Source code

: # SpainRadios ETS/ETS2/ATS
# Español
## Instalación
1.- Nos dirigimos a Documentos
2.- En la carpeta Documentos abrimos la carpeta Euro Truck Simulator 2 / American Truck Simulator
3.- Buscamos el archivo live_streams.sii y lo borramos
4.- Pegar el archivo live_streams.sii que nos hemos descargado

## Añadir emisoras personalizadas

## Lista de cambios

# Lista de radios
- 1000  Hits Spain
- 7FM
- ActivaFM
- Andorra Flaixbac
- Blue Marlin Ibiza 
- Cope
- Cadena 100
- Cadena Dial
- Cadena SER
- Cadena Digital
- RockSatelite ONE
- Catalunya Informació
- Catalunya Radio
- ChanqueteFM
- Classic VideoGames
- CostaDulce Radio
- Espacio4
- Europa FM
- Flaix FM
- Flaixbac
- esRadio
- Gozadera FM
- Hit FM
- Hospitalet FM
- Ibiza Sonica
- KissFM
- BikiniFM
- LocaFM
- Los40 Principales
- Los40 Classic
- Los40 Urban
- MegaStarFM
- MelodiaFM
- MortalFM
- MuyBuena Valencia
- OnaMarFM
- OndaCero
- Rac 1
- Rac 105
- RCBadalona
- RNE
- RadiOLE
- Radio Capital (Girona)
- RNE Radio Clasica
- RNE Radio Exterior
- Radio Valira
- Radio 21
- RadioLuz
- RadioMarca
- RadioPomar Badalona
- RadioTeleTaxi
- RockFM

- What is being asked
All lines from the one containing "- Radio Valira" through the end of the listing must be transcribed exactly. No other lines belong in the answer.

- Written reply
- Radio Valira
- Radio 21
- RadioLuz
- RadioMarca
- RadioPomar Badalona
- RadioTeleTaxi
- RockFM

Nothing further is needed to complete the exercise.